Agarose gel showing the bands from RT-PCR, used for the detection of VHSV (811 base pair). Pooled leech samples (#66, 69, 71, 75, 79, 80, 83-86, and 90) are representative VHSV-positive samples. The marker (M) used was 1.0 kb plus (Invitrogen).

The RT-PCR products of two representative VHSV-positive samples were purified with the Promega Wizard® SV Gel and PCR Clean-up System and were then submitted to the MSU Research Technology Support Facility. The two sequences were aligned by BL2SEQ [14] and the aligned contig was used for multiple alignments performed by ClustalW [15]. The phylogenetic analysis of the VHSV leech strain with 19 nucleoprotein encoding genes from other species of rhabdovirus was done by using bootstrap test of phylogeny in MEGA 4 [16]. The Neighbor-Joining algorithm was chosen to create the phylogenetic dendrogram containing 1000 bootstrap samplings.
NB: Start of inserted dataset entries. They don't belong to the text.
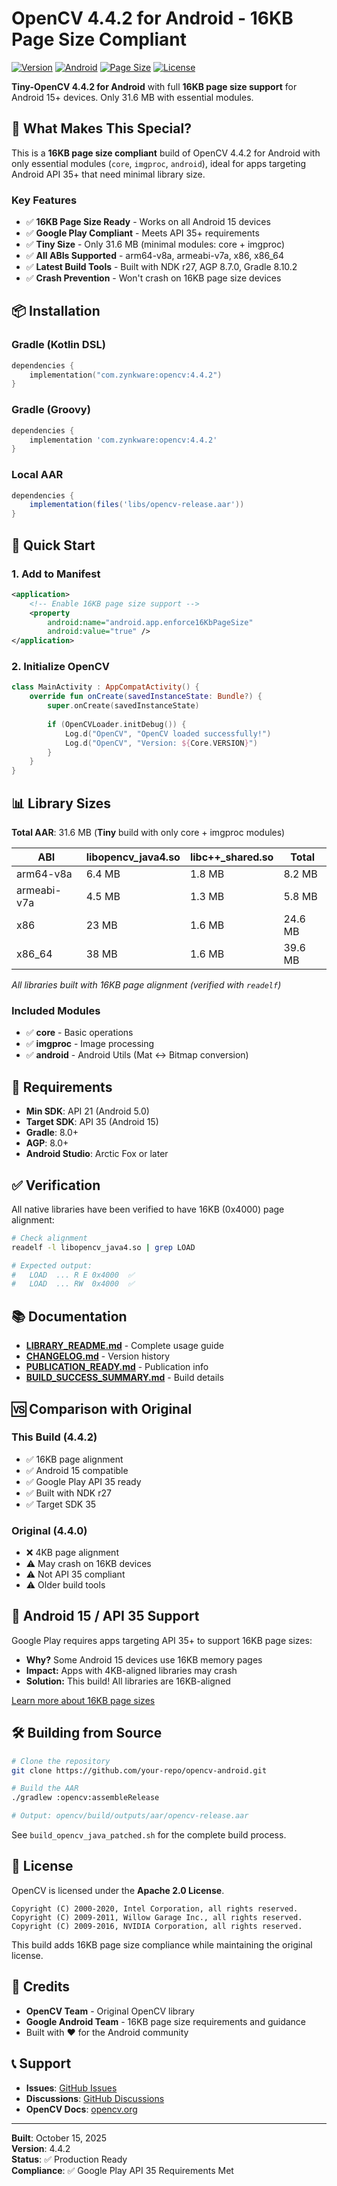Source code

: # OpenCV 4.4.2 for Android - 16KB Page Size Compliant

[![Version](https://img.shields.io/badge/version-4.4.2-blue.svg)](https://github.com/opencv/opencv)
[![Android](https://img.shields.io/badge/Android-API%2021+-green.svg)](https://developer.android.com)
[![Page Size](https://img.shields.io/badge/Page%20Size-16KB%20Ready-brightgreen.svg)](https://developer.android.com/guide/practices/page-sizes)
[![License](https://img.shields.io/badge/License-Apache%202.0-blue.svg)](https://opensource.org/licenses/Apache-2.0)

**Tiny-OpenCV 4.4.2 for Android** with full **16KB page size support** for Android 15+ devices. Only 31.6 MB with essential modules.

## 🎯 What Makes This Special?

This is a **16KB page size compliant** build of OpenCV 4.4.2 for Android with only essential modules (`core`, `imgproc`, `android`), ideal for apps targeting Android API 35+ that need minimal library size.

### Key Features

- ✅ **16KB Page Size Ready** - Works on all Android 15 devices
- ✅ **Google Play Compliant** - Meets API 35+ requirements  
- ✅ **Tiny Size** - Only 31.6 MB (minimal modules: core + imgproc)
- ✅ **All ABIs Supported** - arm64-v8a, armeabi-v7a, x86, x86_64
- ✅ **Latest Build Tools** - Built with NDK r27, AGP 8.7.0, Gradle 8.10.2
- ✅ **Crash Prevention** - Won't crash on 16KB page size devices

## 📦 Installation

### Gradle (Kotlin DSL)
```kotlin
dependencies {
    implementation("com.zynkware:opencv:4.4.2")
}
```

### Gradle (Groovy)
```groovy
dependencies {
    implementation 'com.zynkware:opencv:4.4.2'
}
```

### Local AAR
```groovy
dependencies {
    implementation(files('libs/opencv-release.aar'))
}
```

## 🚀 Quick Start

### 1. Add to Manifest
```xml
<application>
    <!-- Enable 16KB page size support -->
    <property
        android:name="android.app.enforce16KbPageSize"
        android:value="true" />
</application>
```

### 2. Initialize OpenCV
```kotlin
class MainActivity : AppCompatActivity() {
    override fun onCreate(savedInstanceState: Bundle?) {
        super.onCreate(savedInstanceState)
        
        if (OpenCVLoader.initDebug()) {
            Log.d("OpenCV", "OpenCV loaded successfully!")
            Log.d("OpenCV", "Version: ${Core.VERSION}")
        }
    }
}
```

## 📊 Library Sizes

**Total AAR**: 31.6 MB (**Tiny** build with only core + imgproc modules)

| ABI           | libopencv_java4.so | libc++_shared.so | Total   |
|---------------|-------------------|------------------|---------|
| arm64-v8a     | 6.4 MB            | 1.8 MB           | 8.2 MB  |
| armeabi-v7a   | 4.5 MB            | 1.3 MB           | 5.8 MB  |
| x86           | 23 MB             | 1.6 MB           | 24.6 MB |
| x86_64        | 38 MB             | 1.6 MB           | 39.6 MB |

*All libraries built with 16KB page alignment (verified with `readelf`)*

### Included Modules
- ✅ **core** - Basic operations
- ✅ **imgproc** - Image processing
- ✅ **android** - Android Utils (Mat ↔ Bitmap conversion)

## 🔧 Requirements

- **Min SDK**: API 21 (Android 5.0)
- **Target SDK**: API 35 (Android 15)
- **Gradle**: 8.0+
- **AGP**: 8.0+
- **Android Studio**: Arctic Fox or later

## ✅ Verification

All native libraries have been verified to have 16KB (0x4000) page alignment:

```bash
# Check alignment
readelf -l libopencv_java4.so | grep LOAD

# Expected output:
#   LOAD  ... R E 0x4000  ✅
#   LOAD  ... RW  0x4000  ✅
```

## 📚 Documentation

- **[LIBRARY_README.md](LIBRARY_README.md)** - Complete usage guide
- **[CHANGELOG.md](CHANGELOG.md)** - Version history
- **[PUBLICATION_READY.md](PUBLICATION_READY.md)** - Publication info
- **[BUILD_SUCCESS_SUMMARY.md](BUILD_SUCCESS_SUMMARY.md)** - Build details

## 🆚 Comparison with Original

### This Build (4.4.2)
- ✅ 16KB page alignment
- ✅ Android 15 compatible
- ✅ Google Play API 35 ready
- ✅ Built with NDK r27
- ✅ Target SDK 35

### Original (4.4.0)
- ❌ 4KB page alignment
- ⚠️ May crash on 16KB devices
- ⚠️ Not API 35 compliant
- ⚠️ Older build tools

## 📱 Android 15 / API 35 Support

Google Play requires apps targeting API 35+ to support 16KB page sizes:

- **Why?** Some Android 15 devices use 16KB memory pages
- **Impact:** Apps with 4KB-aligned libraries may crash
- **Solution:** This build! All libraries are 16KB-aligned

[Learn more about 16KB page sizes](https://developer.android.com/guide/practices/page-sizes)

## 🛠️ Building from Source

```bash
# Clone the repository
git clone https://github.com/your-repo/opencv-android.git

# Build the AAR
./gradlew :opencv:assembleRelease

# Output: opencv/build/outputs/aar/opencv-release.aar
```

See `build_opencv_java_patched.sh` for the complete build process.

## 📄 License

OpenCV is licensed under the **Apache 2.0 License**.

```
Copyright (C) 2000-2020, Intel Corporation, all rights reserved.
Copyright (C) 2009-2011, Willow Garage Inc., all rights reserved.
Copyright (C) 2009-2016, NVIDIA Corporation, all rights reserved.
```

This build adds 16KB page size compliance while maintaining the original license.

## 🙏 Credits

- **OpenCV Team** - Original OpenCV library
- **Google Android Team** - 16KB page size requirements and guidance
- Built with ❤️ for the Android community

## 📞 Support

- **Issues**: [GitHub Issues](https://github.com/your-repo/opencv-android/issues)
- **Discussions**: [GitHub Discussions](https://github.com/your-repo/opencv-android/discussions)
- **OpenCV Docs**: [opencv.org](https://docs.opencv.org/4.4.0/)

---

**Built**: October 15, 2025  
**Version**: 4.4.2  
**Status**: ✅ Production Ready  
**Compliance**: ✅ Google Play API 35 Requirements Met
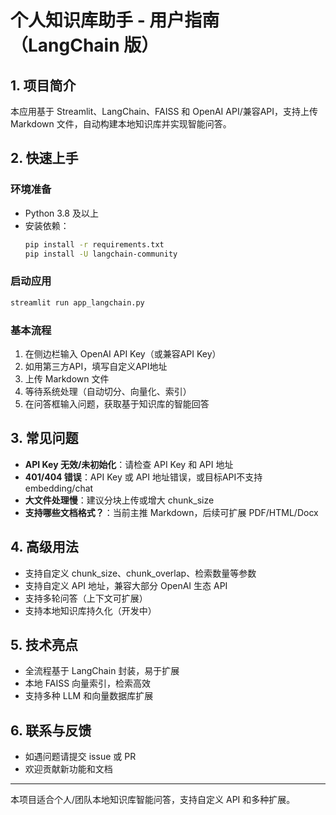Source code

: # 个人知识库助手 - 用户指南（LangChain 版）

## 1. 项目简介

本应用基于 Streamlit、LangChain、FAISS 和 OpenAI API/兼容API，支持上传 Markdown 文件，自动构建本地知识库并实现智能问答。

## 2. 快速上手

### 环境准备
- Python 3.8 及以上
- 安装依赖：
  ```bash
  pip install -r requirements.txt
  pip install -U langchain-community
  ```

### 启动应用
```bash
streamlit run app_langchain.py
```

### 基本流程
1. 在侧边栏输入 OpenAI API Key（或兼容API Key）
2. 如用第三方API，填写自定义API地址
3. 上传 Markdown 文件
4. 等待系统处理（自动切分、向量化、索引）
5. 在问答框输入问题，获取基于知识库的智能回答

## 3. 常见问题

- **API Key 无效/未初始化**：请检查 API Key 和 API 地址
- **401/404 错误**：API Key 或 API 地址错误，或目标API不支持 embedding/chat
- **大文件处理慢**：建议分块上传或增大 chunk_size
- **支持哪些文档格式？**：当前主推 Markdown，后续可扩展 PDF/HTML/Docx

## 4. 高级用法

- 支持自定义 chunk_size、chunk_overlap、检索数量等参数
- 支持自定义 API 地址，兼容大部分 OpenAI 生态 API
- 支持多轮问答（上下文可扩展）
- 支持本地知识库持久化（开发中）

## 5. 技术亮点

- 全流程基于 LangChain 封装，易于扩展
- 本地 FAISS 向量索引，检索高效
- 支持多种 LLM 和向量数据库扩展

## 6. 联系与反馈

- 如遇问题请提交 issue 或 PR
- 欢迎贡献新功能和文档

---

本项目适合个人/团队本地知识库智能问答，支持自定义 API 和多种扩展。
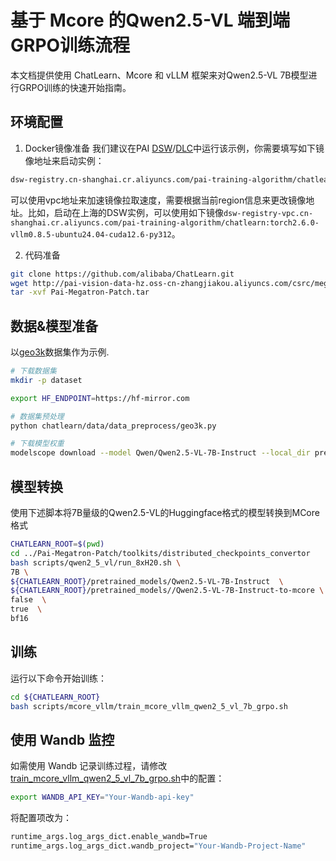 # 基于 Mcore 的Qwen2.5-VL 端到端GRPO训练流程

本文档提供使用 ChatLearn、Mcore 和 vLLM 框架来对Qwen2.5-VL 7B模型进行GRPO训练的快速开始指南。

## 环境配置
1. Docker镜像准备
我们建议在PAI [DSW](https://help.aliyun.com/zh/pai/user-guide/create-and-manage-dsw-instances/)/[DLC](https://help.aliyun.com/zh/pai/user-guide/create-a-training-task?spm=a2c4g.11186623.help-menu-30347.d_3_3_5_5.2dfb1925l3QjwG)中运行该示例，你需要填写如下镜像地址来启动实例：
```bash
dsw-registry.cn-shanghai.cr.aliyuncs.com/pai-training-algorithm/chatlearn:torch2.6.0-vllm0.8.5-ubuntu24.04-cuda12.6-py312
```

可以使用vpc地址来加速镜像拉取速度，需要根据当前region信息来更改镜像地址。比如，启动在上海的DSW实例，可以使用如下镜像`dsw-registry-vpc.cn-shanghai.cr.aliyuncs.com/pai-training-algorithm/chatlearn:torch2.6.0-vllm0.8.5-ubuntu24.04-cuda12.6-py312`。

2. 代码准备

```bash
git clone https://github.com/alibaba/ChatLearn.git
wget http://pai-vision-data-hz.oss-cn-zhangjiakou.aliyuncs.com/csrc/megatron-patch-release/0922/Pai-Megatron-Patch.tar.gz
tar -xvf Pai-Megatron-Patch.tar
```

## 数据&模型准备

以[geo3k](https://hf-mirror.com/datasets/hiyouga/geometry3k)数据集作为示例.
```bash
# 下载数据集
mkdir -p dataset

export HF_ENDPOINT=https://hf-mirror.com

# 数据集预处理
python chatlearn/data/data_preprocess/geo3k.py

# 下载模型权重
modelscope download --model Qwen/Qwen2.5-VL-7B-Instruct --local_dir pretrained_models/Qwen2.5-VL-7B-Instruct
```

## 模型转换
使用下述脚本将7B量级的Qwen2.5-VL的Huggingface格式的模型转换到MCore格式

```bash
CHATLEARN_ROOT=$(pwd)
cd ../Pai-Megatron-Patch/toolkits/distributed_checkpoints_convertor
bash scripts/qwen2_5_vl/run_8xH20.sh \
7B \
${CHATLEARN_ROOT}/pretrained_models/Qwen2.5-VL-7B-Instruct  \
${CHATLEARN_ROOT}/pretrained_models//Qwen2.5-VL-7B-Instruct-to-mcore \
false  \
true  \
bf16
```

## 训练
运行以下命令开始训练：

```bash
cd ${CHATLEARN_ROOT}
bash scripts/mcore_vllm/train_mcore_vllm_qwen2_5_vl_7b_grpo.sh
```

## 使用 Wandb 监控
如需使用 Wandb 记录训练过程，请修改[train_mcore_vllm_qwen2_5_vl_7b_grpo.sh](../../../scripts/mcore_vllm/train_mcore_vllm_qwen2_5_vl_7b_grpo.sh)中的配置：

```bash
export WANDB_API_KEY="Your-Wandb-api-key"
```
将配置项改为：
```bash
runtime_args.log_args_dict.enable_wandb=True
runtime_args.log_args_dict.wandb_project="Your-Wandb-Project-Name"
```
Sequencing of the two leech isolates produced a 780 base pair sequence (GenBank:1227728) that was identical to the VHSV IVb-MI03 strain, the index strain of the Great Lakes VHSV (GenBank:DQ427105).

Our findings shed light on the potential role leeches may play in VHSV transmission. While this study does not confirm that Myzobdella lugubris does indeed transmit the virus to susceptible hosts, this is the first time that VHSV (of any genotype) has been isolated from leeches, or other invertebrates. Myzobdella lugubris is an intermittent, generalist species; therefore the detection of VHSV within M. lugubris may pose a threat to VHSV-susceptible host species, not only in the Great Lakes basin, but also in other watersheds to which infected M. lugubris may be transferred.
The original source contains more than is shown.